§ Data to use
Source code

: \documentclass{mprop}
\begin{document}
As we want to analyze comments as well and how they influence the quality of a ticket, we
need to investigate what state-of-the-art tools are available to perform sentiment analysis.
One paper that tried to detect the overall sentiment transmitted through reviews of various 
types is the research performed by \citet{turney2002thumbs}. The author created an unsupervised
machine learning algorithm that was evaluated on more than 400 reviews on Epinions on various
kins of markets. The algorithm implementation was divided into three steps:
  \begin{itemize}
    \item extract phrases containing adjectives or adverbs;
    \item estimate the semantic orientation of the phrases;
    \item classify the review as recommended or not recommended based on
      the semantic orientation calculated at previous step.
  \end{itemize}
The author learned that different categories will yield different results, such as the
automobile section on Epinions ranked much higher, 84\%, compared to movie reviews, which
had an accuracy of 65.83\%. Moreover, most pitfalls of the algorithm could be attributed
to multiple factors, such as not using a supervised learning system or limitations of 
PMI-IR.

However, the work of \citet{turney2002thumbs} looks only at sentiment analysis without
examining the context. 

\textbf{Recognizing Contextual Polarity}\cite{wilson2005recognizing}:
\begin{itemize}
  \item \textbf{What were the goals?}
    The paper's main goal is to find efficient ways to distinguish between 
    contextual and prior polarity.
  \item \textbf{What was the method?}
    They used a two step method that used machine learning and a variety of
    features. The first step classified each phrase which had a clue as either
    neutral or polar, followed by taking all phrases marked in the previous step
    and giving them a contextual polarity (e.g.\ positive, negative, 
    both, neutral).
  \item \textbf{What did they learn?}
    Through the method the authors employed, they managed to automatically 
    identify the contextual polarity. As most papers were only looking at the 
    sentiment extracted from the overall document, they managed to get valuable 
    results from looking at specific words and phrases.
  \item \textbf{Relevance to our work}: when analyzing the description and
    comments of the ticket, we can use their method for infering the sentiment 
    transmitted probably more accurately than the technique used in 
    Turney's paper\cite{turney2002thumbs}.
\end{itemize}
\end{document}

§ Problem statement
Exactly the lines from the one containing "identify the contextual" to the last line of the entries above must be duplicated, with both of those lines included and nothing more.

§ Your response
    identify the contextual polarity. As most papers were only looking at the 
    sentiment extracted from the overall document, they managed to get valuable 
    results from looking at specific words and phrases.
  \item \textbf{Relevance to our work}: when analyzing the description and
    comments of the ticket, we can use their method for infering the sentiment 
    transmitted probably more accurately than the technique used in 
    Turney's paper\cite{turney2002thumbs}.
\end{itemize}
\end{document}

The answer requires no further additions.